» **EXERCISE OBJECTIVE**: Which lines of the records below contain the string "ready"? Report each of them.
***** EXCERPTED RECORDS
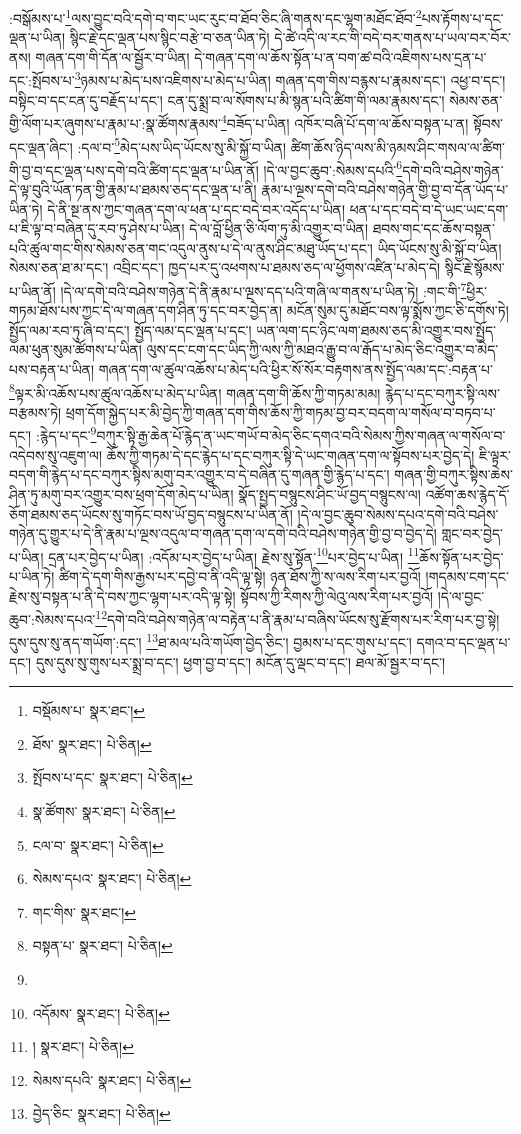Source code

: :བསྒོམས་པ་\footnote{བསྡོམས་པ་  སྣར་ཐང་། }ལས་བྱུང་བའི་དགེ་བ་གང་ཡང་རུང་བ་ཐོབ་ཅིང་ཞི་གནས་དང་ལྷག་མཐོང་ཐོབ་\footnote{ཐོས་  སྣར་ཐང་།  པེ་ཅིན། }པས་རྟོགས་པ་དང་ལྡན་པ་ཡིན། སྙིང་རྗེ་དང་ལྡན་པས་སྙིང་བརྩེ་བ་ཅན་ཡིན་ཏེ། དེ་ཚེ་འདི་ལ་རང་གི་བདེ་བར་གནས་པ་ཡལ་བར་བོར་ནས། གཞན་དག་གི་དོན་ལ་སྦྱོར་བ་ཡིན། དེ་གཞན་དག་ལ་ཆོས་སྟོན་པ་ན་བག་ཚ་བའི་འཇིགས་པས་དྲན་པ་དང་:སྤོབས་པ་\footnote{སྤོབས་པ་དང་  སྣར་ཐང་།  པེ་ཅིན། }ཉམས་པ་མེད་པས་འཇིགས་པ་མེད་པ་ཡིན། གཞན་དག་གིས་བརྙས་པ་རྣམས་དང་། འཕྱ་བ་དང་། བསྟིང་བ་དང་ངན་དུ་བརྗོད་པ་དང་། ངན་དུ་སྨྲ་བ་ལ་སོགས་པ་མི་སྙན་པའི་ཚིག་གི་ལམ་རྣམས་དང་། སེམས་ཅན་གྱི་ལོག་པར་ཞུགས་པ་རྣམ་པ་:སྣ་ཚོགས་རྣམས་\footnote{སྣ་ཚོགས་  སྣར་ཐང་།  པེ་ཅིན། }བཟོད་པ་ཡིན། འཁོར་བཞི་པོ་དག་ལ་ཆོས་བསྟན་པ་ན། སྟོབས་དང་ལྡན་ཞིང་། :དལ་བ་\footnote{ངལ་བ་  སྣར་ཐང་།  པེ་ཅིན། }མེད་པས་ཡིད་ཡོངས་སུ་མི་སྐྱོ་བ་ཡིན། ཚིག་ཆོས་ཉིད་ལས་མི་ཉམས་ཤིང་གསལ་ལ་ཚིག་གི་བྱ་བ་དང་ལྡན་པས་དགེ་བའི་ཚིག་དང་ལྡན་པ་ཡིན་ནོ། །དེ་ལ་བྱང་ཆུབ་:སེམས་དཔའི་\footnote{སེམས་དཔའ་  སྣར་ཐང་།  པེ་ཅིན། }དགེ་བའི་བཤེས་གཉེན་དེ་ལྟ་བུའི་ཡོན་ཏན་གྱི་རྣམ་པ་ཐམས་ཅད་དང་ལྡན་པ་ནི། རྣམ་པ་ལྔས་དགེ་བའི་བཤེས་གཉེན་གྱི་བྱ་བ་དོན་ཡོད་པ་ཡིན་ཏེ། དེ་ནི་སྔ་ནས་ཀྱང་གཞན་དག་ལ་ཕན་པ་དང་བདེ་བར་འདོད་པ་ཡིན། ཕན་པ་དང་བདེ་བ་དེ་ཡང་ཡང་དག་པ་ཇི་ལྟ་བ་བཞིན་དུ་རབ་ཏུ་ཤེས་པ་ཡིན། དེ་ལ་བློ་ཕྱིན་ཅི་ལོག་ཏུ་མི་འགྱུར་བ་ཡིན། ཐབས་གང་དང་ཆོས་བསྟན་པའི་ཚུལ་གང་གིས་སེམས་ཅན་གང་འདུལ་ནུས་པ་དེ་ལ་ནུས་ཤིང་མཐུ་ཡོད་པ་དང་། ཡིད་ཡོངས་སུ་མི་སྐྱོ་བ་ཡིན། སེམས་ཅན་ཐ་མ་དང་། འབྲིང་དང་། ཁྱད་པར་དུ་འཕགས་པ་ཐམས་ཅད་ལ་ཕྱོགས་འཛིན་པ་མེད་དེ། སྙིང་རྗེ་སྙོམས་པ་ཡིན་ནོ། །དེ་ལ་དགེ་བའི་བཤེས་གཉེན་དེ་ནི་རྣམ་པ་ལྔས་དད་པའི་གཞི་ལ་གནས་པ་ཡིན་ཏེ། :གང་གི་\footnote{གང་གིས་  སྣར་ཐང་། }ཕྱིར་གཏམ་ཐོས་པས་ཀྱང་དེ་ལ་གཞན་དག་ཤིན་ཏུ་དང་བར་བྱེད་ན། མངོན་སུམ་དུ་མཐོང་བས་ལྟ་སྨོས་ཀྱང་ཅི་དགོས་ཏེ། སྤྱོད་ལམ་རབ་ཏུ་ཞི་བ་དང་། སྤྱོད་ལམ་དང་ལྡན་པ་དང་། ཡན་ལག་དང་ཉིང་ལག་ཐམས་ཅད་མི་འགྱུར་བས་སྤྱོད་ལམ་ཕུན་སུམ་ཚོགས་པ་ཡིན། ལུས་དང་ངག་དང་ཡིད་ཀྱི་ལས་ཀྱི་མཐའ་རྒྱུ་བ་ལ་རྒོད་པ་མེད་ཅིང་འགྱུར་བ་མེད་པས་བརྟན་པ་ཡིན། གཞན་དག་ལ་ཚུལ་འཆོས་པ་མེད་པའི་ཕྱིར་སོ་སོར་བརྟགས་ནས་སྤྱོད་ལམ་དང་:བརྟན་པ་\footnote{བསྟན་པ་  སྣར་ཐང་།  པེ་ཅིན། }ལྟར་མི་འཆོས་པས་ཚུལ་འཆོས་པ་མེད་པ་ཡིན། གཞན་དག་གི་ཆོས་ཀྱི་གཏམ་མམ། རྙེད་པ་དང་བཀུར་སྟི་ལས་བརྩམས་ཏེ། ཕྲག་དོག་སྐྱེད་པར་མི་བྱེད་ཀྱི་གཞན་དག་གིས་ཆོས་ཀྱི་གཏམ་བྱ་བར་བདག་ལ་གསོལ་བ་བཏབ་པ་དང་། :རྙེད་པ་དང་\footnote{}བཀུར་སྟི་རྒྱ་ཆེན་པོ་རྙེད་ན་ཡང་གཡོ་བ་མེད་ཅིང་དགའ་བའི་སེམས་ཀྱིས་གཞན་ལ་གསོལ་བ་འདེབས་སུ་འཇུག་ལ། ཆོས་ཀྱི་གཏམ་དེ་དང་རྙེད་པ་དང་བཀུར་སྟི་དེ་ཡང་གཞན་དག་ལ་སྟོབས་པར་བྱེད་དེ། ཇི་ལྟར་བདག་གི་རྙེད་པ་དང་བཀུར་སྟིས་མགུ་བར་འགྱུར་བ་དེ་བཞིན་དུ་གཞན་གྱི་རྙེད་པ་དང་། གཞན་གྱི་བཀུར་སྟིས་ཆེས་ཤིན་ཏུ་མགུ་བར་འགྱུར་བས་ཕྲག་དོག་མེད་པ་ཡིན། སྣོད་སྤྱད་བསྙུངས་ཤིང་ཡོ་བྱད་བསྙུངས་ལ། འཚོག་ཆས་རྙེད་དོ་ཅོག་ཐམས་ཅད་ཡོངས་སུ་གཏོང་བས་ཡོ་བྱད་བསྙུངས་པ་ཡིན་ནོ། །དེ་ལ་བྱང་ཆུབ་སེམས་དཔའ་དགེ་བའི་བཤེས་གཉེན་དུ་གྱུར་པ་དེ་ནི་རྣམ་པ་ལྔས་འདུལ་བ་གཞན་དག་ལ་དགེ་བའི་བཤེས་གཉེན་གྱི་བྱ་བ་བྱེད་དེ། གླང་བར་བྱེད་པ་ཡིན། དྲན་པར་བྱེད་པ་ཡིན། :འདོམ་པར་བྱེད་པ་ཡིན། རྗེས་སུ་སྟོན་\footnote{འདོམས་  སྣར་ཐང་།  པེ་ཅིན། }པར་བྱེད་པ་ཡིན། \footnote{།    སྣར་ཐང་།  པེ་ཅིན། }ཆོས་སྟོན་པར་བྱེད་པ་ཡིན་ཏེ། ཚིག་དེ་དག་གིས་རྒྱས་པར་དབྱེ་བ་ནི་འདི་ལྟ་སྟེ། ཉན་ཐོས་ཀྱི་ས་ལས་རིག་པར་བྱའོ། །གདམས་ངག་དང་རྗེས་སུ་བསྟན་པ་ནི་དེ་བས་ཀྱང་ལྷག་པར་འདི་ལྟ་སྟེ། སྟོབས་ཀྱི་རིགས་ཀྱི་ལེའུ་ལས་རིག་པར་བྱའོ། །དེ་ལ་བྱང་ཆུབ་:སེམས་དཔའ་\footnote{སེམས་དཔའི་  སྣར་ཐང་།  པེ་ཅིན། }དགེ་བའི་བཤེས་གཉེན་ལ་བརྟེན་པ་ནི་རྣམ་པ་བཞིས་ཡོངས་སུ་རྫོགས་པར་རིག་པར་བྱ་སྟེ། དུས་དུས་སུ་ནད་གཡོག་:དང་། \footnote{བྱེད་ཅིང་  སྣར་ཐང་།  པེ་ཅིན། }ཐ་མལ་པའི་གཡོག་བྱེད་ཅིང་། བྱམས་པ་དང་གུས་པ་དང་། དགའ་བ་དང་ལྡན་པ་དང་། དུས་དུས་སུ་གུས་པར་སྨྲ་བ་དང་། ཕྱག་བྱ་བ་དང་། མངོན་དུ་ལྡང་བ་དང་། ཐལ་མོ་སྦྱར་བ་དང་། 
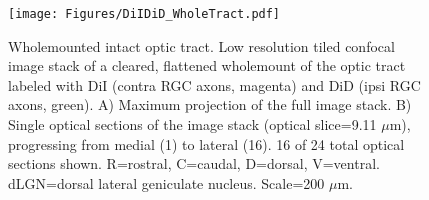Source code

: \begin{figure}[hbtp]
    \begin{center}
        \texttt{[image: Figures/DiIDiD\_WholeTract.pdf]}
        \caption[Wholemounted intact optic tract.]
        {Wholemounted intact optic tract.
        Low resolution tiled confocal image stack of a cleared, flattened wholemount of the optic tract labeled with DiI (contra RGC axons, magenta) and DiD (ipsi RGC axons, green).
        A) Maximum projection of the full image stack.
        B) Single optical sections of the image stack (optical slice=9.11 $\mu$m), progressing from medial (1) to lateral (16).
        16 of 24 total optical sections shown.
        R=rostral, C=caudal, D=dorsal, V=ventral.
        dLGN=dorsal lateral geniculate nucleus.
        Scale=200 $\mu$m.
        }
        \label{Figures/DiIDiDWholeTract}
    \end{center}
\end{figure}

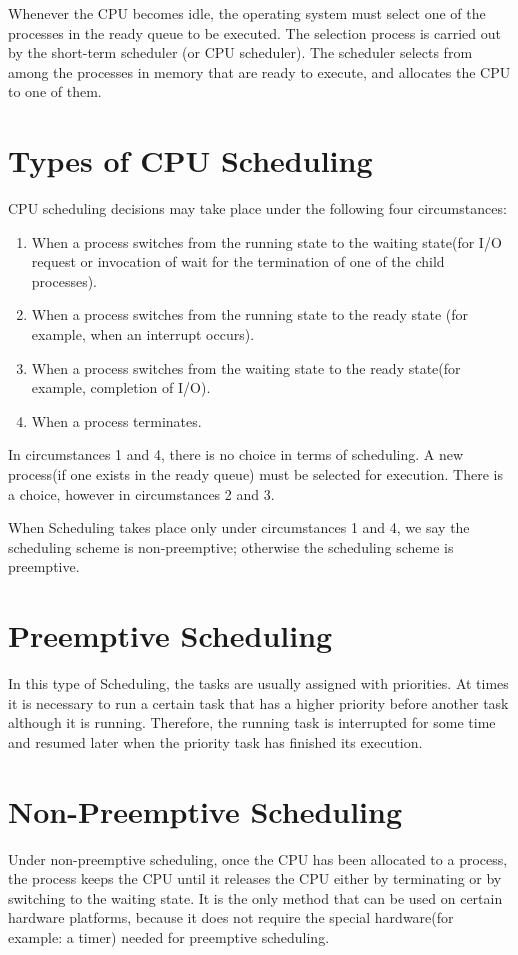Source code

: \documentclass[11pt,a4paper]{report}
\begin{document}
Whenever the CPU becomes idle, the operating system must select one of the processes in the ready queue to be executed. The selection process is carried out by the short-term scheduler (or CPU scheduler). The scheduler selects from among the processes in memory that are ready to execute, and allocates the CPU to one of them.

\section{Types of CPU Scheduling}

CPU scheduling decisions may take place under the following four circumstances:

\begin{enumerate}
	\item When a process switches from the running state to the waiting state(for I/O request or invocation of wait for the termination of one of the child processes).
    \item When a process switches from the running state to the ready state (for example, when an interrupt occurs).
    \item When a process switches from the waiting state to the ready state(for example, completion of I/O).
    \item When a process terminates.
\end{enumerate}
    

In circumstances 1 and 4, there is no choice in terms of scheduling. A new process(if one exists in the ready queue) must be selected for execution. There is a choice, however in circumstances 2 and 3.

When Scheduling takes place only under circumstances 1 and 4, we say the scheduling scheme is non-preemptive; otherwise the scheduling scheme is preemptive.

\section{Preemptive Scheduling}
\hspace*{\parindent}In this type of Scheduling, the tasks are usually assigned with priorities. At times it is necessary to run a certain task that has a higher priority before another task although it is running. Therefore, the running task is interrupted for some time and resumed later when the priority task has finished its execution.

\section{Non-Preemptive Scheduling}
\hspace*{\parindent}Under non-preemptive scheduling, once the CPU has been allocated to a process, the process keeps the CPU until it releases the CPU either by terminating or by switching to the waiting state.
It is the only method that can be used on certain hardware platforms, because it does not require the special hardware(for example: a timer) needed for preemptive scheduling.
\end{document}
**********
» **RESULT**:
Whenever the CPU becomes idle, the operating system must select one of the processes in the ready queue to be executed. The selection process is carried out by the short-term scheduler (or CPU scheduler). The scheduler selects from among the processes in memory that are ready to execute, and allocates the CPU to one of them.
    \item When a process switches from the running state to the ready state (for example, when an interrupt occurs).
    \item When a process switches from the waiting state to the ready state(for example, completion of I/O).
In circumstances 1 and 4, there is no choice in terms of scheduling. A new process(if one exists in the ready queue) must be selected for execution. There is a choice, however in circumstances 2 and 3.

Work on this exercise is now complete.